### Task to carry out:
Reproduce every line of the listing below exactly.

### Material for the task:
--- --- ---

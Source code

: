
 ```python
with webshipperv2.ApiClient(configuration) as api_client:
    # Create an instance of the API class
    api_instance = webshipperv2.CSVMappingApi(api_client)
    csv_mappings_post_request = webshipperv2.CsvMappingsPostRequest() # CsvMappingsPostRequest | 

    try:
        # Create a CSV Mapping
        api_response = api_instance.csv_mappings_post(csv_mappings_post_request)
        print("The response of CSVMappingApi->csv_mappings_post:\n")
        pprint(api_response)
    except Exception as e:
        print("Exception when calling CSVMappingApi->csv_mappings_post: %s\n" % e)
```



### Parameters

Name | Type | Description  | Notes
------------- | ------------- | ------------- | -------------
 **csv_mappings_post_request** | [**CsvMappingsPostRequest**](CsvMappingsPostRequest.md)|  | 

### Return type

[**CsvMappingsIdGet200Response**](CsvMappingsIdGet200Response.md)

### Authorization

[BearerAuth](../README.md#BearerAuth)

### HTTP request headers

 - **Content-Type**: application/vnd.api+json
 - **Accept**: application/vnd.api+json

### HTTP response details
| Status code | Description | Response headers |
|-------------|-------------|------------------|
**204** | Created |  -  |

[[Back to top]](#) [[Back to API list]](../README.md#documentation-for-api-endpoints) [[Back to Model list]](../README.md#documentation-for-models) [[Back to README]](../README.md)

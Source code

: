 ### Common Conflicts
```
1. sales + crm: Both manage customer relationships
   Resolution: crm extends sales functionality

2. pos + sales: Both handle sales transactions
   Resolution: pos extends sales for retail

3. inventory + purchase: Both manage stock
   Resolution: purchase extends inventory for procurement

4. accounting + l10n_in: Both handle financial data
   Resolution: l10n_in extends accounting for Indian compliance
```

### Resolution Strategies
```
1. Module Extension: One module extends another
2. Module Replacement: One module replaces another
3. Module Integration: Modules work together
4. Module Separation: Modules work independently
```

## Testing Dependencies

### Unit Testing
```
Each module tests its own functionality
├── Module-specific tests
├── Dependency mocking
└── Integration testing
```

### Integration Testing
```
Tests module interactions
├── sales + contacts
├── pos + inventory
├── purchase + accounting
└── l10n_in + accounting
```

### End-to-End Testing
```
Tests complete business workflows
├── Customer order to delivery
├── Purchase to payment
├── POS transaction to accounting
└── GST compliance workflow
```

--- --- ---

### Answer section:
Source code

:
 ```python
with webshipperv2.ApiClient(configuration) as api_client:
    # Create an instance of the API class
    api_instance = webshipperv2.CSVMappingApi(api_client)
    csv_mappings_post_request = webshipperv2.CsvMappingsPostRequest() # CsvMappingsPostRequest | 

    try:
        # Create a CSV Mapping
        api_response = api_instance.csv_mappings_post(csv_mappings_post_request)
        print("The response of CSVMappingApi->csv_mappings_post:\n")
        pprint(api_response)
    except Exception as e:
        print("Exception when calling CSVMappingApi->csv_mappings_post: %s\n" % e)
```



### Parameters

Name | Type | Description  | Notes
------------- | ------------- | ------------- | -------------
 **csv_mappings_post_request** | [**CsvMappingsPostRequest**](CsvMappingsPostRequest.md)|  | 

### Return type

[**CsvMappingsIdGet200Response**](CsvMappingsIdGet200Response.md)

### Authorization

[BearerAuth](../README.md#BearerAuth)

### HTTP request headers

 - **Content-Type**: application/vnd.api+json
 - **Accept**: application/vnd.api+json

### HTTP response details
| Status code | Description | Response headers |
|-------------|-------------|------------------|
**204** | Created |  -  |

[[Back to top]](#) [[Back to API list]](../README.md#documentation-for-api-endpoints) [[Back to Model list]](../README.md#documentation-for-models) [[Back to README]](../README.md)

Source code

: ### Common Conflicts
```
1. sales + crm: Both manage customer relationships
   Resolution: crm extends sales functionality

2. pos + sales: Both handle sales transactions
   Resolution: pos extends sales for retail

3. inventory + purchase: Both manage stock
   Resolution: purchase extends inventory for procurement

4. accounting + l10n_in: Both handle financial data
   Resolution: l10n_in extends accounting for Indian compliance
```

### Resolution Strategies
```
1. Module Extension: One module extends another
2. Module Replacement: One module replaces another
3. Module Integration: Modules work together
4. Module Separation: Modules work independently
```

## Testing Dependencies

### Unit Testing
```
Each module tests its own functionality
├── Module-specific tests
├── Dependency mocking
└── Integration testing
```

### Integration Testing
```
Tests module interactions
├── sales + contacts
├── pos + inventory
├── purchase + accounting
└── l10n_in + accounting
```

### End-to-End Testing
```
Tests complete business workflows
├── Customer order to delivery
├── Purchase to payment
├── POS transaction to accounting
└── GST compliance workflow
```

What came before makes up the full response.